- _Work instructions_
Word for word, retype every record in the listing.

───── Data extract ─────

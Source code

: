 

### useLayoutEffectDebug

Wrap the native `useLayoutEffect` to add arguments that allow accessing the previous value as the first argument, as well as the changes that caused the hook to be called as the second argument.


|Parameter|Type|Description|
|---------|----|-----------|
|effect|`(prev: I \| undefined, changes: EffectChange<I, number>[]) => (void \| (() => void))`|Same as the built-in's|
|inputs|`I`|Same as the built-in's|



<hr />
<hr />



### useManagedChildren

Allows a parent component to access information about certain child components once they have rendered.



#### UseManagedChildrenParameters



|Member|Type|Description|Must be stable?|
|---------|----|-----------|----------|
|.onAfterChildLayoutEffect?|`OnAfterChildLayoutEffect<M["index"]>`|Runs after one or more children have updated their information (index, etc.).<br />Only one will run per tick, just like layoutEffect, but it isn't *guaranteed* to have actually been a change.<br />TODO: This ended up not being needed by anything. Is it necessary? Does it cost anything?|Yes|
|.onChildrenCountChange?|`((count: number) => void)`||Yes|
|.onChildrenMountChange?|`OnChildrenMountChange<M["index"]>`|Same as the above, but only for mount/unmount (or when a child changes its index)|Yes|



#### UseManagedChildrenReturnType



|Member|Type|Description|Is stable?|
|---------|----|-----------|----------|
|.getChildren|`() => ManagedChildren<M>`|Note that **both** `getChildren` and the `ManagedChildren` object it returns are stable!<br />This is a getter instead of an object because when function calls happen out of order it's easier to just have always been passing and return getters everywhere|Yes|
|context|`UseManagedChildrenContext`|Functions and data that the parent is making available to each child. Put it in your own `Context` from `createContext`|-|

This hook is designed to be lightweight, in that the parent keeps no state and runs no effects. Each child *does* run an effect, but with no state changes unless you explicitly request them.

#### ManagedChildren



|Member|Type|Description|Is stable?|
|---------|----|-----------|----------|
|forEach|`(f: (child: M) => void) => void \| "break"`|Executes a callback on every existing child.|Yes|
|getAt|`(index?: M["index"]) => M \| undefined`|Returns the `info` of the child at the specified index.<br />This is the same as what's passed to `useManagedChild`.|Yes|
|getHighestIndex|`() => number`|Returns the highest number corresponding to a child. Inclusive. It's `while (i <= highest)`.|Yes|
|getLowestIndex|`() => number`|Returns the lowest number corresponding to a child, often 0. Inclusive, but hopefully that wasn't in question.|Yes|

─────

- _Solution_
Source code

: 

### useLayoutEffectDebug

Wrap the native `useLayoutEffect` to add arguments that allow accessing the previous value as the first argument, as well as the changes that caused the hook to be called as the second argument.


|Parameter|Type|Description|
|---------|----|-----------|
|effect|`(prev: I \| undefined, changes: EffectChange<I, number>[]) => (void \| (() => void))`|Same as the built-in's|
|inputs|`I`|Same as the built-in's|



<hr />
<hr />



### useManagedChildren

Allows a parent component to access information about certain child components once they have rendered.



#### UseManagedChildrenParameters



|Member|Type|Description|Must be stable?|
|---------|----|-----------|----------|
|.onAfterChildLayoutEffect?|`OnAfterChildLayoutEffect<M["index"]>`|Runs after one or more children have updated their information (index, etc.).<br />Only one will run per tick, just like layoutEffect, but it isn't *guaranteed* to have actually been a change.<br />TODO: This ended up not being needed by anything. Is it necessary? Does it cost anything?|Yes|
|.onChildrenCountChange?|`((count: number) => void)`||Yes|
|.onChildrenMountChange?|`OnChildrenMountChange<M["index"]>`|Same as the above, but only for mount/unmount (or when a child changes its index)|Yes|



#### UseManagedChildrenReturnType



|Member|Type|Description|Is stable?|
|---------|----|-----------|----------|
|.getChildren|`() => ManagedChildren<M>`|Note that **both** `getChildren` and the `ManagedChildren` object it returns are stable!<br />This is a getter instead of an object because when function calls happen out of order it's easier to just have always been passing and return getters everywhere|Yes|
|context|`UseManagedChildrenContext`|Functions and data that the parent is making available to each child. Put it in your own `Context` from `createContext`|-|

This hook is designed to be lightweight, in that the parent keeps no state and runs no effects. Each child *does* run an effect, but with no state changes unless you explicitly request them.

#### ManagedChildren



|Member|Type|Description|Is stable?|
|---------|----|-----------|----------|
|forEach|`(f: (child: M) => void) => void \| "break"`|Executes a callback on every existing child.|Yes|
|getAt|`(index?: M["index"]) => M \| undefined`|Returns the `info` of the child at the specified index.<br />This is the same as what's passed to `useManagedChild`.|Yes|
|getHighestIndex|`() => number`|Returns the highest number corresponding to a child. Inclusive. It's `while (i <= highest)`.|Yes|
|getLowestIndex|`() => number`|Returns the lowest number corresponding to a child, often 0. Inclusive, but hopefully that wasn't in question.|Yes|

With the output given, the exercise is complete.